Where a line of the following data contains the string "breaths", include it in the tally. Report the total alone.

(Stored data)
________________________________________

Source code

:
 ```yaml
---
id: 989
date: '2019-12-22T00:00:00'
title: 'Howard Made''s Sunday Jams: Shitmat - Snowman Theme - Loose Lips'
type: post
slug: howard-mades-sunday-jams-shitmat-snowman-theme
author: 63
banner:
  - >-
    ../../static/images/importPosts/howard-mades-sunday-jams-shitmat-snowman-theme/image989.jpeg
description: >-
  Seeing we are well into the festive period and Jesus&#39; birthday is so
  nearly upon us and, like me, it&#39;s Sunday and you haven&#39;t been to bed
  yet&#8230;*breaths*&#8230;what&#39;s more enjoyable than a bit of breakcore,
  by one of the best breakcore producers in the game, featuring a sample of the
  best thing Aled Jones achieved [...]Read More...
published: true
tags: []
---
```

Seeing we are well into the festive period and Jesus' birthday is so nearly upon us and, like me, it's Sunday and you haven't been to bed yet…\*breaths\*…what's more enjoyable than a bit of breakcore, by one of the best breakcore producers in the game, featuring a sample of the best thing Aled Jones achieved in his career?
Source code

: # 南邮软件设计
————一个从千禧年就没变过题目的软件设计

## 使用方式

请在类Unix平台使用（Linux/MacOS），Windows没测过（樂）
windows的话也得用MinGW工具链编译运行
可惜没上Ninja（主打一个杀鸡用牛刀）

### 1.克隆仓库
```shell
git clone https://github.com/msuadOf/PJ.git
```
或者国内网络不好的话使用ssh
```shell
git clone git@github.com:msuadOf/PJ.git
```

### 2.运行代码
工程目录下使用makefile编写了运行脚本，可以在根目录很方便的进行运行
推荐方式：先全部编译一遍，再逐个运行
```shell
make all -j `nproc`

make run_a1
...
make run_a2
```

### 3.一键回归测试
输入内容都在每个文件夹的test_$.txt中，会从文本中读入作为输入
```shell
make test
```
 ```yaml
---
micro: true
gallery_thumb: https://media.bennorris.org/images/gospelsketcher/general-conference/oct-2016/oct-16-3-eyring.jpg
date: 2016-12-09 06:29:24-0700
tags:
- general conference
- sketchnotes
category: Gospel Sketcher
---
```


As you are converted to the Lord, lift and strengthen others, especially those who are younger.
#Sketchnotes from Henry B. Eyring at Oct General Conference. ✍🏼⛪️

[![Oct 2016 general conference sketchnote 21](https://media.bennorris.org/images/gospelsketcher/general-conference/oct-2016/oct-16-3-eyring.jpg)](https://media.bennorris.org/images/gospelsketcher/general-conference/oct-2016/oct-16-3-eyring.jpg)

________________________________________

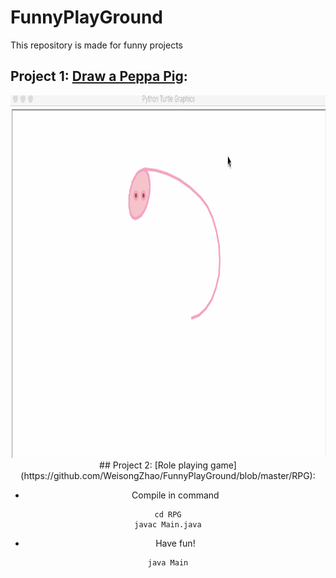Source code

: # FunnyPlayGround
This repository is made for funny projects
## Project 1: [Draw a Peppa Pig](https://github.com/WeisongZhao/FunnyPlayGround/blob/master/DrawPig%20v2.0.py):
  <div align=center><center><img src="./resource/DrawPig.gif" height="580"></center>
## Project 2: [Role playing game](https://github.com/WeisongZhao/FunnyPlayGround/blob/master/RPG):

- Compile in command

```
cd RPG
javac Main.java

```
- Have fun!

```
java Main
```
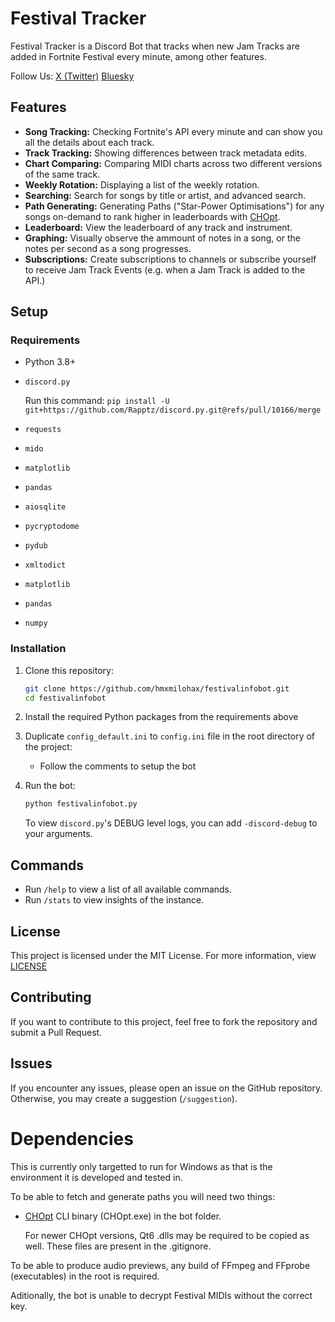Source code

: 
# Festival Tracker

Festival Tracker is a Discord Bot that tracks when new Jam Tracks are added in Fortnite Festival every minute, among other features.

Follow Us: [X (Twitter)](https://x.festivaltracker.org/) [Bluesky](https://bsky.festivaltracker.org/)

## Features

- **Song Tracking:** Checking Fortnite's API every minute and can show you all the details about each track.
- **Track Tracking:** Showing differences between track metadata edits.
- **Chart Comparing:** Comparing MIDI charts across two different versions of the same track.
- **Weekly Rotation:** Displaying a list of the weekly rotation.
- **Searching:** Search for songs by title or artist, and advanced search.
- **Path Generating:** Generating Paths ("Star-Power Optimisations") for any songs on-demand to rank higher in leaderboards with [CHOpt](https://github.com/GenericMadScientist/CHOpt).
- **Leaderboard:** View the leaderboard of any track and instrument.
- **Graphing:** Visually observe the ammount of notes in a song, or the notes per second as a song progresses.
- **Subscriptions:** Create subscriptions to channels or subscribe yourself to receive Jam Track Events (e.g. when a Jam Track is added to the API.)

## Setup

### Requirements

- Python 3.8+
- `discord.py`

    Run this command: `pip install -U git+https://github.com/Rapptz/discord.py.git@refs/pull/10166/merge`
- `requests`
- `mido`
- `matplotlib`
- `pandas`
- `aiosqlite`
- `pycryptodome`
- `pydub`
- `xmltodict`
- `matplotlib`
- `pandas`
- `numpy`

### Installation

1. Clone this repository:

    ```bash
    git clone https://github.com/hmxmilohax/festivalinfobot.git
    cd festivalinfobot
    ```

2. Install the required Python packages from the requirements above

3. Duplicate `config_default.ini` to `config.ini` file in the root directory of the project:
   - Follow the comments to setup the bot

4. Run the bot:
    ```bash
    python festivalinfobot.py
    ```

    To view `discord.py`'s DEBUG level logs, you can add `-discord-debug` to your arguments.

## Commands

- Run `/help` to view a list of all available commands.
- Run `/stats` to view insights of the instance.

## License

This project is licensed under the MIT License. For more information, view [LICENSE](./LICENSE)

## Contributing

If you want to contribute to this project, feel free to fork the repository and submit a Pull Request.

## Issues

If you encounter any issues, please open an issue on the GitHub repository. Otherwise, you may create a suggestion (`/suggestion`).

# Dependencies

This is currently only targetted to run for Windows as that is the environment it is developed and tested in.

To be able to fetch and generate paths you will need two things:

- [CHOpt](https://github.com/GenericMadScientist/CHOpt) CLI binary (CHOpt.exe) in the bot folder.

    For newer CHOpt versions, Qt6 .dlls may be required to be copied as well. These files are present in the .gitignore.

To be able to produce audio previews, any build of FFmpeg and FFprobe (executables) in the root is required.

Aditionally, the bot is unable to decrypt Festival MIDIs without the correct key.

________________________________________

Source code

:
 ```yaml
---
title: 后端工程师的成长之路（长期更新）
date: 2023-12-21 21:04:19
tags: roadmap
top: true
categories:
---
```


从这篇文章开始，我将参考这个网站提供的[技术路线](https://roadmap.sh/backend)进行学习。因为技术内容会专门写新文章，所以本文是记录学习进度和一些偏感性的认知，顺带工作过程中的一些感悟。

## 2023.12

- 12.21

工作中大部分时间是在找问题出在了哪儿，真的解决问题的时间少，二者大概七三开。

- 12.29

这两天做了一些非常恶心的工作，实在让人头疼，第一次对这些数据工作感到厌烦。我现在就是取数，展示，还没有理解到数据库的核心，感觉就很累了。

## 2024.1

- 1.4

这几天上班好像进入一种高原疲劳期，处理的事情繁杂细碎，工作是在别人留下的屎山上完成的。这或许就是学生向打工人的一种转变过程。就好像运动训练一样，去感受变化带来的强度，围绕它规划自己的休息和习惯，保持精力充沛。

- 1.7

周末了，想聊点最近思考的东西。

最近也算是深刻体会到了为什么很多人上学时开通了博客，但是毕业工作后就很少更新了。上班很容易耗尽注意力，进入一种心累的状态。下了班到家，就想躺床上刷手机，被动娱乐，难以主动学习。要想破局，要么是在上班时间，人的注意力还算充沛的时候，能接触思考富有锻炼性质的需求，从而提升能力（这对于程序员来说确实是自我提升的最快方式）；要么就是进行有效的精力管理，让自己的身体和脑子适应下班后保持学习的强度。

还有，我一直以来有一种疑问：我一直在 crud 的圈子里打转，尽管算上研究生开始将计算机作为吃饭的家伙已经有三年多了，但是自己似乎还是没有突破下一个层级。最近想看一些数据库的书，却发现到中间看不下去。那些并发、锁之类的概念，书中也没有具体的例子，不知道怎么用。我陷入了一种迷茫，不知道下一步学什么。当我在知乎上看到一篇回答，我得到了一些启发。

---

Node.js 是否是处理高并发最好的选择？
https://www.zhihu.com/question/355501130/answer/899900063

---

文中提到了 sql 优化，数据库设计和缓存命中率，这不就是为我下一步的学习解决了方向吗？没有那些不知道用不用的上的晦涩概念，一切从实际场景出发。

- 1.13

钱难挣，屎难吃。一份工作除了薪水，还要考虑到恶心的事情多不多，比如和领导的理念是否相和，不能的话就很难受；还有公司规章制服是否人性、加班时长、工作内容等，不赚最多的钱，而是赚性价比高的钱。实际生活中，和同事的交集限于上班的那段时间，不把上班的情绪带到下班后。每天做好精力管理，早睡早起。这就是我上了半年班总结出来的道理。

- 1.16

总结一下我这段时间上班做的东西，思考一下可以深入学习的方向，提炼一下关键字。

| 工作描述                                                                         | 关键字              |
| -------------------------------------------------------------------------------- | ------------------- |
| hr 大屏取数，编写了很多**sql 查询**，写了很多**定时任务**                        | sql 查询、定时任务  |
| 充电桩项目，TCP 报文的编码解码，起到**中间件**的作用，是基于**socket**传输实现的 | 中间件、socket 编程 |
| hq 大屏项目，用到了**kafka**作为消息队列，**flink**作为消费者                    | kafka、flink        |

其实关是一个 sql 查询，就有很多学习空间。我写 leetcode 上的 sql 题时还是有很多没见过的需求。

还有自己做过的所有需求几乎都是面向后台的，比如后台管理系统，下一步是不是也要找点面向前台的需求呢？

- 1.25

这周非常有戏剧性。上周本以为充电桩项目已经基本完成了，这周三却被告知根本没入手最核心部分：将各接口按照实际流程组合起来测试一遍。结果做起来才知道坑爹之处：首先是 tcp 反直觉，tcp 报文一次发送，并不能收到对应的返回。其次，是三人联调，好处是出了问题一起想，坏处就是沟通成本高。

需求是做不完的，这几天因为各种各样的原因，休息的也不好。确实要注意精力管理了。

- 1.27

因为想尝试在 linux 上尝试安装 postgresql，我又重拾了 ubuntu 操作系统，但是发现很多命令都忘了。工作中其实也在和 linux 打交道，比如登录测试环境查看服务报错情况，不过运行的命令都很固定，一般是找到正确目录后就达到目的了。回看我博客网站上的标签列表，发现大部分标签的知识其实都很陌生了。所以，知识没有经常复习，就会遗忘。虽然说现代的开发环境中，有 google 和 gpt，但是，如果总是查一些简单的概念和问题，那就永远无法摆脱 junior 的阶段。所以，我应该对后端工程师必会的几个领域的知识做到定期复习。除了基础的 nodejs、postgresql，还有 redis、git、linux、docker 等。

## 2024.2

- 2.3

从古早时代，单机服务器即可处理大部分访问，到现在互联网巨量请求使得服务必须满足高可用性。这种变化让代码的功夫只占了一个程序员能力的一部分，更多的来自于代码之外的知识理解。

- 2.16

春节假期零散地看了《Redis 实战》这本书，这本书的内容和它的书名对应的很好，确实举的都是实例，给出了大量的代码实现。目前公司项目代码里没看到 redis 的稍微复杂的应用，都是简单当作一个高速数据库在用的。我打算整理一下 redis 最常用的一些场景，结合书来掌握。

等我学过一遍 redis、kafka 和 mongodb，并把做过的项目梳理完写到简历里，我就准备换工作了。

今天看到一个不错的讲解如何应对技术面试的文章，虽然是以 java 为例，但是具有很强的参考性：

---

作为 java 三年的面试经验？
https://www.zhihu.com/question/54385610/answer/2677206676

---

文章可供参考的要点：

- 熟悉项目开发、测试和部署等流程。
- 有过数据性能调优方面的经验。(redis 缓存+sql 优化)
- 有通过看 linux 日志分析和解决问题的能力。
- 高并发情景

________________________________________

**THE COMPLETED TASK**
2